Morality has to recognize its own limitations in many ways, while sanctimoniousness does not. Morality which tries to adhere to Pascal's warning to think clearly cannot simply condemn all statistical disparities, whether between men and women, or between social classes, racial and ethnic groups, or between nations. We must look more closely into how those disparities arose and what they represent. In some cases, they represent historic injustices. In other cases, they represent nothing of the sort.

Much of the political sanctimoniousness of this era revolves around statistical data on income distribution. The problem is not with the statistics, but with what our imagination reads into the statistics.
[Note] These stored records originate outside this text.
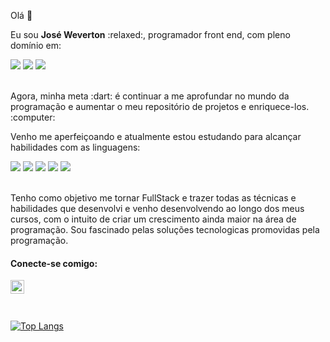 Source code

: Olá 👋

<p>Eu sou <strong>José Weverton</strong> :relaxed:, programador front end, com pleno domínio em:</p>
<div>
<img src="https://img.shields.io/badge/HTML5-E34F26?style=for-the-badge&logo=html5&logoColor=white" />
<img src="https://img.shields.io/badge/CSS-239120?&style=for-the-badge&logo=css3&logoColor=white" />
<img src="https://img.shields.io/badge/JavaScript-F7DF1E?style=for-the-badge&logo=javascript&logoColor=black" />
</div>
<br>
<p>Agora, minha meta :dart: é continuar a me aprofundar no mundo da programação e aumentar o meu repositório de projetos e enriquece-los. :computer:</p>
<p>Venho me aperfeiçoando e atualmente estou estudando para alcançar habilidades com as linguagens:</p>
<div>
<img src="https://img.shields.io/badge/Node.js-43853D?style=for-the-badge&logo=node.js&logoColor=white" />
<img src="https://img.shields.io/badge/React-20232A?style=for-the-badge&logo=react&logoColor=61DAFB" />
<img src="https://img.shields.io/badge/PostgreSQL-316192?style=for-the-badge&logo=postgresql&logoColor=white" />
<img src="https://img.shields.io/badge/Flask-000000?style=for-the-badge&logo=flask&logoColor=white" />
<img src="https://img.shields.io/badge/Django-092E20?style=for-the-badge&logo=django&logoColor=white" />
</div>
<br>
<p>Tenho como objetivo me tornar FullStack e trazer todas as técnicas e habilidades que desenvolvi e venho desenvolvendo ao longo dos meus cursos, com o intuito de criar um crescimento ainda maior na área de programação. Sou fascinado pelas soluções tecnologicas promovidas pela programação. </p>

<h4>Conecte-se comigo:</h4>
<a href="https://www.linkedin.com/in/weverton-costa/">
<img align="left" alt="LinkedIn" width="22px" src="https://cdn-icons-png.flaticon.com/512/3536/3536569.png" >
</a>
<br><br><br>

<!-- ![Anurag's GitHub stats](https://github-readme-stats.vercel.app/api?username=joseweverton&show_icons=true&theme=transparent) -->

<!-- [![Top Langs](https://github-readme-stats.vercel.app/api/top-langs/?username=anuraghazra)](https://github.com/anuraghazra/github-readme-stats) -->

[![Top Langs](https://github-readme-stats.vercel.app/api/top-langs/?username=joseweverton&exclude_repo=github-readme-stats,anuraghazra.github.io)](https://github.com/anuraghazra/github-readme-stats)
When we look at data on the incomes of the top twenty percent and the bottom twenty percent, we are likely to imagine that we are looking at "the rich" and "the poor." But, most of those in the top twenty percent of the income distribution are far from rich and many of those in the bottom twenty percent are not poor.

Most income distribution statistics are like a high speed photograph that freezes everything the way it was at a given split-second, which may or may not be the way it was a moment later and is unlikely to be the way it was an hour later. For example, I imagine that many of the students here today will earn twice as high an annual income next year as they earn this year -- simply because they will work full-time only six months this year and twelve months next year.

Even when a young man in his twenties works full time, he is unlikely to eam as high an income as his father earns in his forties, after long years of experience and seniority. Is this an injustice that requires a government program to correct it -- especially since most people in their twenties will eventually be in their forties, with or without govemment programs? Are we to call an intern poor and a doctor rich, when being an intern is just a stage on the way to becoming a doctor?

When we look at income statistics, we do not know whether the actual people in those brackets are stuck there permanently or are just passing through. A study at the University of Michigan followed the same individuals over a period of years to see where their income went. Most of those people did not remain in the same bracket for as long as eight years. Half the people in the bottom twenty percent -- those we think of as "the poor" -- were not in that bracket the following year. Three percent of those in the bottom bracket one year were actually in the top bracket the following year. (I wish I knew how they did that.)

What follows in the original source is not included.